Из тюрьмы города, из одиночки, меня перевели во внутреннюю тюрьму НКВД. Во внутренней тюрьме большим благородством и уважением пользовался начальник тюрьмы Иван Иванович. Он, как старого знакомого, встретил меня дружелюбно. Бывало, как захочется покурить, а в кармане ни крупинки, тогда Иван Иванович обязательно принесет на пару закруток.
До июня месяца жена привезла из Бобруйска две продуктовые передачи. За короткий срок я поправился, повеселел. Повеселел потому, что оговоренные мною люди на свободе, жена с детьми, а я теперь один буду бороться за жизнь, за справедливость. Победа будет там, где правда, где нет фальши и лести, где сила народа.
И вот в первой половине июня 1939 года мне вручают обвинительное заключение. Прежде чем расписаться, я внимательно прочитал труды прокуратуры. Это было что-то ужасное — утверждалась моя принадлежность к военному заговору, к белорусскому национал-фашизму; утверждалась моя деятельность по реставрации капитализма, по отторжению Белоруссии в пользу Польши и, наконец, вредительство в танковой бригаде.
На экземпляре, который возвращался в прокуратуру, я сделал надпись: «Никаких преступлений в жизни не совершал. В обвинительном заключении вымысел и фальсификация, добытые следователями негодными методами до 11 февраля 1939 года. Прошу вызвать свидетелей: Шевалдина Т. И., Зеленова И. Г., Ворошилова Василия, Нарина, которые подтвердят, как следователи создают «врагов народа». Одновременно прошу назначить эксперта от автобронетанковых войск РККА».
Мне казалось, что прокурор обязательно вызовет меня или пришлет своего помощника. Но ко мне никто не пришел и меня никто не спрашивал из прокуратуры. Третьего июля 1939 года Иван Иванович, начальник внутренней тюрьмы, меня предупредил:
— Завтра утром приготовиться на суд.
СУД И ПРИГОВОР
Просто не верилось, что завтра я буду сидеть на скамье подсудимых. За что, за какие преступления, кому нужна эта комедия? Видимо, это нужно затем, чтобы подтвердить задним числом, два года спустя, реальность вымышленного заговора и уничтожения Тухачевского, Уборевича, Якира, Путны, Корка, Фельдмана, Эйдемана. Это нужно для того, чтобы судом, хотя и закрытым, подтвердить уничтожение тройками, Особым совещанием партийно-советского актива без суда и следствия. Это нужно для того, чтобы создать в народе общественное мнение о какой-то законности.
В этих раздумьях я провел ночь перед судом.
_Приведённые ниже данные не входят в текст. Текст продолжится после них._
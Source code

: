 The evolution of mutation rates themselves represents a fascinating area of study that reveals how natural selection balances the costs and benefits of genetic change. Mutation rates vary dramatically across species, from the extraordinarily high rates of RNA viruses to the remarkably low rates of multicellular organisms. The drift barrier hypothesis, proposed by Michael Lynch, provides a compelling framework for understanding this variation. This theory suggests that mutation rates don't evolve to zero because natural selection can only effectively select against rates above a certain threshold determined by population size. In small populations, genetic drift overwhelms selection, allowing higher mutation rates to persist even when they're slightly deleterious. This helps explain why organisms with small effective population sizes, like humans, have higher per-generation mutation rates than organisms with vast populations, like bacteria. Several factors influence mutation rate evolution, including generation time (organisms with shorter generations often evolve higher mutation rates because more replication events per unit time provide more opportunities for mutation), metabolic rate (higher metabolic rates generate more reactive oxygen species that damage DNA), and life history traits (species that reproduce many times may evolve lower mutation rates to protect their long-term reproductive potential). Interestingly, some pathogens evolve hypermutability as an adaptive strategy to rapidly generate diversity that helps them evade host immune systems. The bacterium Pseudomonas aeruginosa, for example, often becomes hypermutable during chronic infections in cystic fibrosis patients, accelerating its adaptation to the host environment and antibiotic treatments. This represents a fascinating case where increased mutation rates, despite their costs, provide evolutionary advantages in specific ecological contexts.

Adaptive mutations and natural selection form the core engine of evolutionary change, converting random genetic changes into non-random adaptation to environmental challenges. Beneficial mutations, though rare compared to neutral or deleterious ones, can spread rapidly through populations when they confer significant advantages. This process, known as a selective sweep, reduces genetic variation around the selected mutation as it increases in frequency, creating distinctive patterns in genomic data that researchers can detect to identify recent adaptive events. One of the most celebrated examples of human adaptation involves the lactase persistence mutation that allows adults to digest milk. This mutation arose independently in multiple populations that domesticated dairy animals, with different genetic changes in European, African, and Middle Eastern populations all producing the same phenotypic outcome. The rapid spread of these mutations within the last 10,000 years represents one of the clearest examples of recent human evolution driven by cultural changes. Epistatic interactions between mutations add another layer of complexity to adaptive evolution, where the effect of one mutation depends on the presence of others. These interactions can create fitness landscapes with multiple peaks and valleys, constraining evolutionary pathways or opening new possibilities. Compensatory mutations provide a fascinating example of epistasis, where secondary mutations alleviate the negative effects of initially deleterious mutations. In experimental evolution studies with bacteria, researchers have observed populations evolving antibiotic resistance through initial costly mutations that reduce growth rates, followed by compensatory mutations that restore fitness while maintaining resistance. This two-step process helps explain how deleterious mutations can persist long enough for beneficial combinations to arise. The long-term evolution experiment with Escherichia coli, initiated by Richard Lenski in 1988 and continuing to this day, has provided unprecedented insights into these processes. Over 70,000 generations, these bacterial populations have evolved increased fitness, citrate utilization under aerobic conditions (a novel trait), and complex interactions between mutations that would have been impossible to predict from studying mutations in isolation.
Положение подсудимого обязывает его к защите, чтобы доказать свою невиновность. Значит, защищайся сам или приглашай адвоката. Но чтобы защищаться, надо знать, от чего защищаться, что опровергать и с какого конца подходить к защите. Доказывать невиновность — это надо знать само преступление. А раз не знаешь преступление, как оно делалось, то с каких это пор коммунист должен защищаться от законов народа, от своей партии, от Советской власти? Если совершил преступление, то становись на колени и проси прощения у партии, у народа, а не защищайся от них.
Ведь оттого, что у меня в тюрьме отобрали партийный билет, я от этого не перестал быть коммунистом, не лишился партийности. Можно конфисковать вещи, отобрать имущество, но конфисковать убеждения, веру в правое дело, конфисковать партийность — это невозможно, до этого никому нет доступа.
Защищаться есть от кого, и защищаться надо со всей силой, надо показать на суде провокацию, вымысел, клевету. Надо показать на суде подлинных врагов партии и революции, которые прикрываются партбилетом, прикрываются доброй славой чекистов, законами Советской власти и именем народа.
Весь вопрос состоит в том, какой будет подход суда. Кому будут верить — фальсификаторам или человеку, не совершившему преступлений.
Отношение прокуратуры определилось — на мое заявление нет никакого реагирования. Какое будет отношение суда, будет видно завтра.
Кого же будут судить?
Судить будут бедняка из бедноты. Будучи членом ротного комитета солдатских депутатов, я в октябре 1917 года с оружием в руках присягал на верность Советскому правительству, большевикам. С двадцати лет началась моя сознательная жизнь коммунистом. С этого времени я выполнял долг и обязанности коммуниста — где было трудно, где требовался личный пример, куда направляла партия. Разведчик, адъютант¹ батальона, помначштаба полка в 51-й стрелковой дивизии на Восточном фронте. Курсант-пулеметчик на тачанке в 1-й Конной армии Буденного против Врангеля и Махно. Затем на руководящей партийной работе — зав. агитационно-пропагандистской частью уездного комитета партии, зав. орготделом окружкома, ответственный инструктор ЦККП(б) Б и секретарь Октябрьского райкома партии (г. Минска. — Я..). С 1930 года вновь в постоянных кадрах Красной Армии: помполит ОБВШ², начподив 33-йдивизии, комиссар первой танковой бригады, заместитель начальника политуправления БВО.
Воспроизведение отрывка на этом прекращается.